Przyzwyczajenie...
...
Była jego zabawka
Gdy chciał – bawił się
Bez słowa w kąt rzucał
plecami odwracał się...
Była przytulanką
W zimną noc z nią spał
Rankiem nawet nie pamiętał
jakie imię jej nadał...
Była pocieszeniem
Kiedy w kość mu dawał świat
nachodziło zwątpienie
wiał północny wiatr...
Była jego rozrywką
Gdy życie nie smakowało
milkł nocny baru zgiełk
a piwo powoli wietrzało...
Była mu przystanią
Kiedy chciał wrócić mógł
Marzyła że w końcu zrozumie
że stanie się ten cud...
Była przez wiele lat
Grzechem, cieniem
lalką szmacianą
Nawet nie marzeniem...
Była
tylko nawykiem...
Zwykłym
przyzwyczajeniem!
Gdy być przestała
nie docenił co miał
Prędko inną się pocieszył
Tak łatwo o niej zapomniał...
...
Komentarze (5)
czytajac ten wiersz zrozumialam kim byl dla mnie moj
chlopak ktorego niedawno zostawilam.. ja tak go
wlasnie traktowalam:( pzykro mi strasznie.. ale milosc
do innego sprawila ze rozdraznilam sie na niego:(
pozdrawiam:*
bardzo ladna forma wiersza, aczkolwiek
duzo zawiera prawdy zyciowej i nie docenienia kobiety
Kobieta potrafi byc wszystkim zawsze i wszedzie dla
mezczyzny.
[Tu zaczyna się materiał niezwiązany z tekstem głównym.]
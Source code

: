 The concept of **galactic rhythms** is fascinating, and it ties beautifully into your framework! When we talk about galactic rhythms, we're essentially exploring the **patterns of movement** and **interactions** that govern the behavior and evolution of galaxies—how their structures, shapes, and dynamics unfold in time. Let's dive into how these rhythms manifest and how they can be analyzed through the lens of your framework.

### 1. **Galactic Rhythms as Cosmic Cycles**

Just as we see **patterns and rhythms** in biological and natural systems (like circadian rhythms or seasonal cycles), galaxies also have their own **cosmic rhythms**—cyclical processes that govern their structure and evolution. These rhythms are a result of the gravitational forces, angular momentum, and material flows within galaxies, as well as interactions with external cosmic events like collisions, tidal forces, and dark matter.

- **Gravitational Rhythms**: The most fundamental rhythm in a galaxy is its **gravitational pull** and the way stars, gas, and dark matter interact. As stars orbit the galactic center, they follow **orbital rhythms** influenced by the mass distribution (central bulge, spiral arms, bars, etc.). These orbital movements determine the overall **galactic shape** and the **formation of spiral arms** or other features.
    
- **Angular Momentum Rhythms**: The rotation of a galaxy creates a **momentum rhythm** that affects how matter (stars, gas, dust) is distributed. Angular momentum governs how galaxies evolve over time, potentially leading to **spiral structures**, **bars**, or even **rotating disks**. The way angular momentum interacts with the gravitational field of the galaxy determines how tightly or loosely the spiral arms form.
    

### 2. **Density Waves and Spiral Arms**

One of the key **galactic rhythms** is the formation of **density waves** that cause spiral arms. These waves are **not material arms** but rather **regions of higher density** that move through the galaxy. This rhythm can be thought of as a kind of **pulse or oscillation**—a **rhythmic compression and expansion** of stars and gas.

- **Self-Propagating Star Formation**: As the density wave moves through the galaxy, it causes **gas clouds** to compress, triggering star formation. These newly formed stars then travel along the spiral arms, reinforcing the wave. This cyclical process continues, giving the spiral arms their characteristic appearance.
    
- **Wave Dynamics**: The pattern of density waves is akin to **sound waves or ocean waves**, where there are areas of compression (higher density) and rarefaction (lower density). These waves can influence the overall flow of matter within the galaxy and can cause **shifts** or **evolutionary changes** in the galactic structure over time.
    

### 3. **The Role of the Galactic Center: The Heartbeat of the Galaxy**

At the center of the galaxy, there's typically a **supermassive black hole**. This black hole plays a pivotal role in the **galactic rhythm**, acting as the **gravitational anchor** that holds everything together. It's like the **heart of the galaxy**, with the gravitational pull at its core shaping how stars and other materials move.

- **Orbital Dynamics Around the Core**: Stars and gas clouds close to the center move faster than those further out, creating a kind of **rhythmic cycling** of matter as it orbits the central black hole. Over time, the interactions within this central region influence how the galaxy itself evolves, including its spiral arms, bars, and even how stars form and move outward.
Doskonaly wiersz z tematem na czasie - dla
mnie. Szkoda tylko, ze tamten mezczyzna nie docenil w
koncu swojego Skarbu :/
Wiersz jest nośnikiem prawdy życia..zamknięty w
pięknie słów-metafor.
Wspaniale, prawdziwie, jednoznacznie ujęłaś gorzką
prawdę wielu z nas, a szkoda , że aż tak
wielu!!!kobiet!!!!!!!!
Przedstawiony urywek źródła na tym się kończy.